There have also been expansive changes to the attack surface for most companies. Over the past 2 years, most companies have had to accommodate a larger remote workforce, and many have accelerated plans to move some or all their workloads to the cloud. This has increased the number of applications that corporate users are accessing regularly and has broadened the number of places from which these apps are accessed. Productivity for companies now largely relies on this larger, more fragile, ecosystem, remaining operational, so tolerance is at an all-time low for any type of disruption of services and the demand for greater interoperability with existing customer processes and tools is at an all-time high.
This combination of factors has led to some changes in the best practices for protecting internet facing assets against DDoS attacks. The basics remain the same: implementing network level controls to only allow traffic for legitimate ports/protocols, implement enterprise level traffic visibility, control plane isolation, and utilizing intelligent DDoS mitigation both on-premises and upstream. The best current practice has included a hybrid approach for intelligent DDoS mitigation consisting of an in-line solution on premises, an on-demand based DDoS service from an upstream provider, and some form of orchestration between the two. The on-premises component remains very valuable in providing first and last line of defense in surgical mitigation, but it has now become a better practice to combine this with an always-on cloud-based mitigation solution.

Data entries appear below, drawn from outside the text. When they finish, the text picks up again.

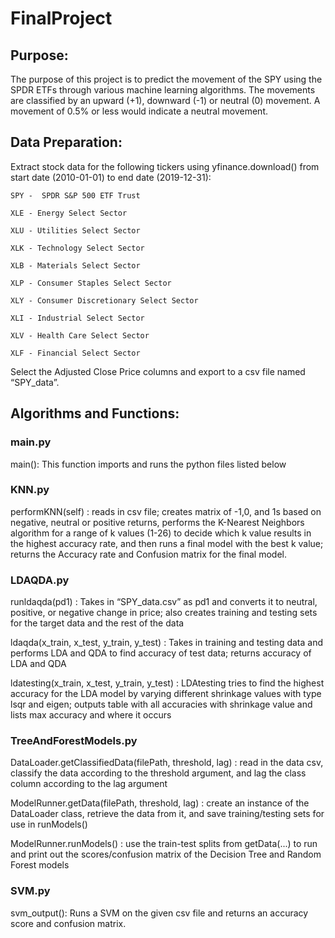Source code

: # FinalProject
## Purpose: 

The purpose of this project is to predict the movement of the SPY using the SPDR ETFs through various machine learning algorithms. The movements are classified by an upward (+1), downward (-1) or neutral (0) movement. A movement of 0.5% or less would indicate a neutral movement. 

## Data Preparation:

Extract stock data for the following tickers using yfinance.download() from start date (2010-01-01) to end date (2019-12-31):

    SPY -  SPDR S&P 500 ETF Trust
   
    XLE - Energy Select Sector

    XLU - Utilities Select Sector

    XLK - Technology Select Sector

    XLB - Materials Select Sector

    XLP - Consumer Staples Select Sector
    
    XLY - Consumer Discretionary Select Sector

    XLI - Industrial Select Sector

    XLV - Health Care Select Sector

    XLF - Financial Select Sector

Select the Adjusted Close Price columns and export to a csv file named “SPY_data”.

## Algorithms and Functions:

### main.py 
main(): This function imports and runs the python files listed below

### KNN.py
performKNN(self) : reads in csv file; creates matrix of -1,0, and 1s based on negative, neutral or positive returns, performs the K-Nearest Neighbors algorithm for a range of k values  (1-26) to decide which k value results in the highest accuracy rate, and then runs a final model with the best k value; returns the Accuracy rate and Confusion matrix for the final model.

### LDAQDA.py
runldaqda(pd1) : Takes in “SPY_data.csv” as pd1 and converts it to neutral, positive, or negative change in price; also creates training and testing sets for the target data and the rest of the data

ldaqda(x_train, x_test, y_train, y_test) : Takes in training and testing data and performs LDA and QDA to find accuracy of test data; returns accuracy of LDA and QDA

ldatesting(x_train, x_test, y_train, y_test) : LDAtesting tries to find the highest accuracy for the LDA model by varying different shrinkage values with type lsqr and eigen; outputs table with all accuracies with shrinkage value and lists max accuracy and where it occurs

### TreeAndForestModels.py
DataLoader.getClassifiedData(filePath, threshold, lag) : read in the data csv, classify the data according to the threshold argument, and lag the class column according to the lag argument

ModelRunner.getData(filePath, threshold, lag) : create an instance of the DataLoader class, retrieve the data from it, and save training/testing sets for use in runModels()

ModelRunner.runModels() :  use the train-test splits from getData(...) to run and print out the scores/confusion matrix of the Decision Tree and Random Forest models

### SVM.py
svm_output(): Runs a SVM on the given csv file and returns an accuracy score and confusion matrix.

Always-on means that your traffic will always be running through the mitigation infrastructure and will have some protections always enabled. When an attack is detected, more stringent protections can be instantly applied to just the victim’s traffic. This has several benefits over on-demand that lower the risk of disruption:
Zero second protection against the many common attacks.

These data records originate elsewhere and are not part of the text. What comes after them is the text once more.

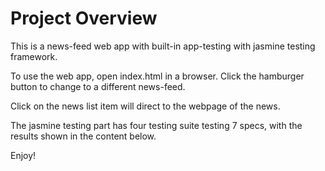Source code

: # Project Overview

This is a news-feed web app with built-in app-testing with jasmine testing framework.

To use the web app, open index.html in a browser. Click the hamburger button to change to a different news-feed.

Click on the news list item will direct to the webpage of the news.

The jasmine testing part has four testing suite testing 7 specs, with the results shown in the content below.

Enjoy!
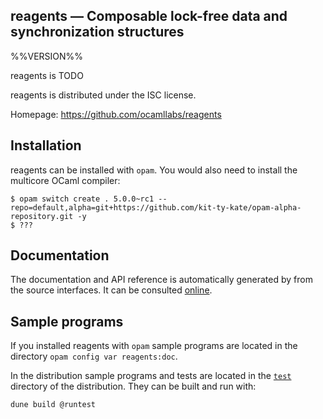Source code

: reagents — Composable lock-free data and synchronization structures
-------------------------------------------------------------------------------
%%VERSION%%

reagents is TODO

reagents is distributed under the ISC license.

Homepage: https://github.com/ocamllabs/reagents

## Installation

reagents can be installed with `opam`. You would also need to install the multicore OCaml compiler:

    $ opam switch create . 5.0.0~rc1 --repo=default,alpha=git+https://github.com/kit-ty-kate/opam-alpha-repository.git -y
    $ ???

## Documentation

The documentation and API reference is automatically generated by from
the source interfaces. It can be consulted [online][doc].

[doc]: https://ocamllabs.github.io/reagents/doc

## Sample programs

If you installed reagents with `opam` sample programs are located in
the directory `opam config var reagents:doc`.

In the distribution sample programs and tests are located in the
[`test`](test) directory of the distribution. They can be built and run
with:

    dune build @runtest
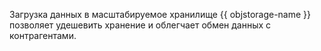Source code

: Загрузка данных в масштабируемое хранилище {{ objstorage-name }} позволяет удешевить хранение и облегчает обмен данных с контрагентами.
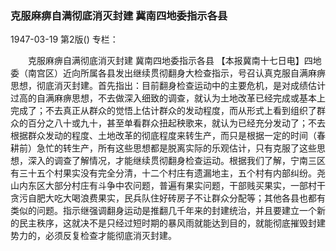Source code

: ### 克服麻痹自满彻底消灭封建  冀南四地委指示各县

1947-03-19
第2版()
专栏：

　　克服麻痹自满彻底消灭封建
    冀南四地委指示各县
    【本报冀南十七日电】四地委（南宫区）近向所属各县发出继续贯彻翻身大检查指示，号召认真克服自满麻痹思想，彻底消灭封建。首先指出：目前翻身检查运动中的主要危机，是对成绩估计过高的自满麻痹思想，不去做深入细致的调查，就认为土地改革已经完成或基本上完成了；不去真正从群众的觉悟上估计群众的发动程度，而从形式上看到组织了群众的百分之八十或九十，甚至单看群众扭起秧歌来，就认为已经充分发动了；不去根据群众发动的程度、土地改革的彻底程度来转生产，而只是根据一定的时间（春耕前）急忙的转生产，所有这些思想都是脱离实际的乐观估计，只有克服了这些思想，深入的调查了解情况，才能继续贯彻翻身检查运动。根据我们了解，宁南三区有三十五个村果实没有完全分清，十二个村庄有遗漏地主，五个村有内部纠纷。尧山内东区大部分村庄有斗争中农问题，普遍有果实问题，干部贱买果实，一部村干贪污自肥大吃大喝浪费果实，民兵队住好砖房子不让群众分配等；其他各县也都有类似的问题。指示继强调翻身运动是推翻几千年来的封建统治，并且要建立一个新的民主秩序，这就决不是只经过短时期的暴风雨就能达到目的，就能彻底摧毁封建势力的，必须反复检查才能彻底消灭封建。
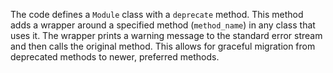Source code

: The code defines a `Module` class with a `deprecate` method.  This method adds a wrapper around a specified method (`method_name`) in any class that uses it. The wrapper prints a warning message to the standard error stream and then calls the original method.  This allows for graceful migration from deprecated methods to newer, preferred methods.
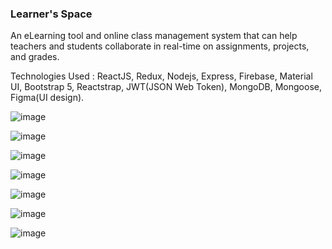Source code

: ### Learner's Space
An eLearning tool and online class management system that can help teachers and students collaborate in real-time on assignments, projects, and grades.

Technologies Used : ReactJS, Redux, Nodejs, Express, Firebase, Material UI, Bootstrap 5, Reactstrap, JWT(JSON Web Token), MongoDB, Mongoose, Figma(UI design).

![image](https://user-images.githubusercontent.com/71331819/196036969-10e56c1b-4a07-47af-9d8c-d56df23a363c.png)

![image](https://user-images.githubusercontent.com/71331819/196036991-b2f2f660-729a-4555-9366-a894b27eeeba.png)

![image](https://user-images.githubusercontent.com/71331819/196037032-a3b34c90-5377-4f64-9056-52aab40ec55c.png)

![image](https://user-images.githubusercontent.com/71331819/196037038-348da268-4d41-48cc-8eab-b007d7216bb4.png)

![image](https://user-images.githubusercontent.com/95421790/204204172-e3eab84b-b046-4b40-8c83-1bab81716c17.png)

![image](https://user-images.githubusercontent.com/95421790/204205059-42bf5788-f7e9-4b21-a51c-018776df6e0d.png)

![image](https://user-images.githubusercontent.com/95421790/204205959-a59aee0c-cd82-49e9-8da4-f43ed7856eed.png)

Speed of reaction to other attacks. Traffic is already going through the mitigation environment so switching between levels of surgical protection can happen in seconds versus minutes.
Avoid any potential disruptions from network convergence during diversion and re-injection of traffic from the cloud mitigation service.

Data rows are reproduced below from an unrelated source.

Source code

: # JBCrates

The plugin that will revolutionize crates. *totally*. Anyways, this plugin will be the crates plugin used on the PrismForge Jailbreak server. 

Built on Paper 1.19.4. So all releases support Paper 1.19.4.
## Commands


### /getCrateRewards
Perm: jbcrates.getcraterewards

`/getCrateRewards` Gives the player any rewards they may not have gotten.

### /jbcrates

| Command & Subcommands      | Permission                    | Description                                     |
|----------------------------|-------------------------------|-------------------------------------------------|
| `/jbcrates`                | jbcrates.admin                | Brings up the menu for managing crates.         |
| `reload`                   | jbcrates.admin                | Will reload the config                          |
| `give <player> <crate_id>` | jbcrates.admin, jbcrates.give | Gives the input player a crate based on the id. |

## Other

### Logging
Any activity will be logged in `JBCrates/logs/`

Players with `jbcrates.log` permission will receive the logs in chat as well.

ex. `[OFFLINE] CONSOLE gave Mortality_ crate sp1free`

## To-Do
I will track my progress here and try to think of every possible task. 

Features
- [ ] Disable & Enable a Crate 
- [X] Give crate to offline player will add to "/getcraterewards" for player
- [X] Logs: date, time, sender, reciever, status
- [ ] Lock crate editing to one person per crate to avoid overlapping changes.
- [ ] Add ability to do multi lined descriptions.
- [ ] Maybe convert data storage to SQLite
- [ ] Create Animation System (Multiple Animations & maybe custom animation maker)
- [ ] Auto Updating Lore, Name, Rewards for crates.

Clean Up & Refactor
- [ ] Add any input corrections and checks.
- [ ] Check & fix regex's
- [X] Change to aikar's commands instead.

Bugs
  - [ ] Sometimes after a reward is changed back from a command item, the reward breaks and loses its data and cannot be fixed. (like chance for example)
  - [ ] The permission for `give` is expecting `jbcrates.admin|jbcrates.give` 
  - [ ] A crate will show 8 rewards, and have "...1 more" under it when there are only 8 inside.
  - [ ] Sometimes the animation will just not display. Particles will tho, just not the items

Always-on protection, particularly through a proxy, also gives the opportunity to unencrypt the traffic and apply stateful defenses to catch more subtle application layer attacks. Through a combination of stateless defenses against layer 3, 4 and some layer 7 attacks, and stateful defense against the balance of layer 7 attacks, the risk of DDoS affecting you goes down significantly.
It is important to constantly evaluate your cyber defenses to make sure that they still provide the level of protection you need given the changing environment and threat landscape. What may have been effective a few years ago may no longer protect you as well as you think. DDoS has certainly evolved and so has its best practices. In 2021, where applications are your company’s lifeblood, your leaders and customers expect 100% uptime, and everything is done over encrypted channels, you should really look into always-on DDoS protection, services that can analyze SSL, and a combination of stateless and stateful defenses.